Editorial

Are Future Supercars Going to Sound Like Sh*t?

It's an important question to ponder.

Just a few days ago, we posted a video and a few spy shots showing an advanced prototype of the new Acura/Honda NSX performing some hot laps around the Nurburgring. Then, for some unknown reason, it caught on fire. There’s still no answer as to why that happened. Acura isn't talking. But before the flames set in, we couldn’t help but notice something about the NSX prototype from the spy video: it sounded like, well, nothing.
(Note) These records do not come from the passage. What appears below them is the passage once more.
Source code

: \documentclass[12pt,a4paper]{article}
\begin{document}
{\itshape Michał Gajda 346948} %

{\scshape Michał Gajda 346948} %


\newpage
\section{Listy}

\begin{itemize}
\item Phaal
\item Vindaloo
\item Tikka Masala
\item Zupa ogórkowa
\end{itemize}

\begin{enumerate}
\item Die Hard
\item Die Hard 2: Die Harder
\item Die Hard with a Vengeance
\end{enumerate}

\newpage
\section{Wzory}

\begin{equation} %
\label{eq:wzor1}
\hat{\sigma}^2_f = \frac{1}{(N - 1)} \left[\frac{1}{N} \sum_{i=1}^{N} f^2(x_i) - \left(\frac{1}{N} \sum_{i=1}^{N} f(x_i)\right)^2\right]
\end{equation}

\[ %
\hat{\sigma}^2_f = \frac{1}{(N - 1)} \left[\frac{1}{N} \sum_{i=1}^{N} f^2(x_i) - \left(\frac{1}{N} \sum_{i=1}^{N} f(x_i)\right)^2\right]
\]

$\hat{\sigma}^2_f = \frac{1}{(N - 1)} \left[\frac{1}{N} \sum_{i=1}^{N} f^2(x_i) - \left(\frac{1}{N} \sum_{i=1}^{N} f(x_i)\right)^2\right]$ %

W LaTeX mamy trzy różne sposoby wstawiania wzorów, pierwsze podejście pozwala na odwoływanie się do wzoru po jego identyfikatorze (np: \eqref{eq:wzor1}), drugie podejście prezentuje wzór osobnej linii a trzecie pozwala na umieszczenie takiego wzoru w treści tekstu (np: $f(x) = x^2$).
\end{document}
Not EV nothing, but there certainly wasn’t a high-performance supercar engine note on par with the likes of the Audi R8 or even the Ferrari 458, two mid-engined exotic rivals. Now, a couple of things to bear in mind here: 1.) the NSX is a hybrid while the aforementioned two are straight-up naturally aspirated V8s (or an optional V10 in the case of the R8). And 2.) this now destroyed NSX prototype was just that – a prototype. Its engineering development team still has some time (not much) to improve that exhaust note before production commences. But this issue made us wonder about a potentially bigger problem: Will future supercars lack an emotional engine and exhaust sound?
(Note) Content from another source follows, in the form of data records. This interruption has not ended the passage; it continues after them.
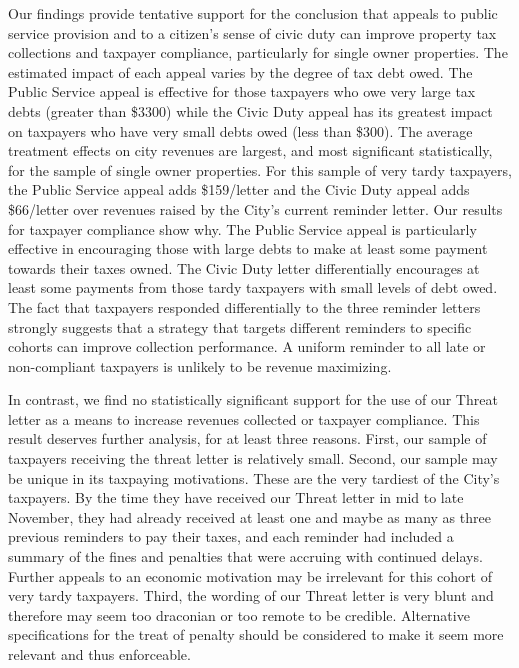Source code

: \documentclass[12pt,titlepage]{article}
\begin{document}
Our findings provide tentative support for the conclusion that 
appeals to public service provision and to a citizen’s sense of 
civic duty can improve property tax collections and taxpayer 
compliance, particularly for single owner properties.  The estimated 
impact of each appeal varies by the degree of tax debt owed.  
The Public Service appeal is effective for those taxpayers who owe 
very large tax debts (greater than \$3300) while the Civic Duty 
appeal has its greatest impact on taxpayers who have very small 
debts owed (less than \$300).   The average treatment effects on 
city revenues are largest, and most significant statistically, 
for the sample of single owner properties.  For this sample of very 
tardy taxpayers, the Public Service appeal adds \$159/letter and 
the Civic Duty appeal adds \$66/letter over revenues raised by the 
City’s current reminder letter.  Our results for taxpayer compliance 
show why.  The Public Service appeal is particularly effective in 
encouraging those with large debts to make at least some payment 
towards their taxes owned.   The Civic Duty letter differentially 
encourages at least some payments from those tardy taxpayers with 
small levels of debt owed.  The fact that taxpayers responded 
differentially to the three reminder letters strongly suggests 
that a strategy that targets different reminders to specific 
cohorts can improve collection performance.  A uniform reminder 
to all late or non-compliant taxpayers is unlikely to be revenue maximizing.
	
In contrast, we find no statistically significant support for the 
use of our Threat letter as a means to increase revenues collected 
or taxpayer compliance.   This result deserves further analysis, 
for at least three reasons.   First, our sample of taxpayers 
receiving the threat letter is relatively small.  Second, our sample 
may be unique in its taxpaying motivations.   These are the very 
tardiest of the City’s taxpayers.   By the time they have received 
our Threat letter in mid to late November, they had already received 
at least one and maybe as many as three previous reminders to pay 
their taxes, and each reminder had included a summary of the fines 
and penalties that were accruing with continued delays.  Further 
appeals to an economic motivation may be irrelevant for this cohort 
of very tardy taxpayers.  Third, the wording of our Threat letter 
is very blunt and therefore may seem too draconian or too remote to 
be credible.   Alternative specifications for the treat of penalty 
should be considered to make it seem more relevant and thus enforceable.  
	
\end{document}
With the turbocharging and hybrid era upon us, will supercar companies still manage to give their creations emotional noise? Ferrari’s new turbocharged California T does sound pretty good, as does the LaFerrari. Could the Prancing Horse be the odd exception? Can a V6 engine paired to an electric motor, as in the case of the new NSX, be technically capable of producing a proper supercar sound? These are valid questions that don’t have clear answers just yet. We just hope that automakers, in this case Honda, remember that supercars are compromised of many defining elements. A fantastic engine note is one of them.